What is needed: Set the following entries down again exactly, line by line.

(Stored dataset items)

------------------------------

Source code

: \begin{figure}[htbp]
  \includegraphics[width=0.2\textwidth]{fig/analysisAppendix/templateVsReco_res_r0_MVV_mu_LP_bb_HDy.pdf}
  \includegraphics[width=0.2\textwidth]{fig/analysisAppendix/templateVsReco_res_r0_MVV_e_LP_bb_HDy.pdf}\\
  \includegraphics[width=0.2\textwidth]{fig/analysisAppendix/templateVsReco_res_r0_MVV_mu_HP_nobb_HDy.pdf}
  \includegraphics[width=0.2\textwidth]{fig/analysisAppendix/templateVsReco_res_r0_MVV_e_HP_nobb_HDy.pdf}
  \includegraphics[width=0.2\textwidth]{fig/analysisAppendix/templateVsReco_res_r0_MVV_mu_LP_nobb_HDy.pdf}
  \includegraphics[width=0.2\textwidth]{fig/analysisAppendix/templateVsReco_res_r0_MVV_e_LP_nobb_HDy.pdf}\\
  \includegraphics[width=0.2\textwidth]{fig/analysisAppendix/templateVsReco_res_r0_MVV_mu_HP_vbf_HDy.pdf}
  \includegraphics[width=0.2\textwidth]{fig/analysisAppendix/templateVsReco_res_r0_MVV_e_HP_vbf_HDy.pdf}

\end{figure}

------------------------------

Answer area:
Source code

: \begin{figure}[htbp]
  \includegraphics[width=0.2\textwidth]{fig/analysisAppendix/templateVsReco_res_r0_MVV_mu_LP_bb_HDy.pdf}
  \includegraphics[width=0.2\textwidth]{fig/analysisAppendix/templateVsReco_res_r0_MVV_e_LP_bb_HDy.pdf}\\
  \includegraphics[width=0.2\textwidth]{fig/analysisAppendix/templateVsReco_res_r0_MVV_mu_HP_nobb_HDy.pdf}
  \includegraphics[width=0.2\textwidth]{fig/analysisAppendix/templateVsReco_res_r0_MVV_e_HP_nobb_HDy.pdf}
  \includegraphics[width=0.2\textwidth]{fig/analysisAppendix/templateVsReco_res_r0_MVV_mu_LP_nobb_HDy.pdf}
  \includegraphics[width=0.2\textwidth]{fig/analysisAppendix/templateVsReco_res_r0_MVV_e_LP_nobb_HDy.pdf}\\
  \includegraphics[width=0.2\textwidth]{fig/analysisAppendix/templateVsReco_res_r0_MVV_mu_HP_vbf_HDy.pdf}
  \includegraphics[width=0.2\textwidth]{fig/analysisAppendix/templateVsReco_res_r0_MVV_e_HP_vbf_HDy.pdf}

\end{figure}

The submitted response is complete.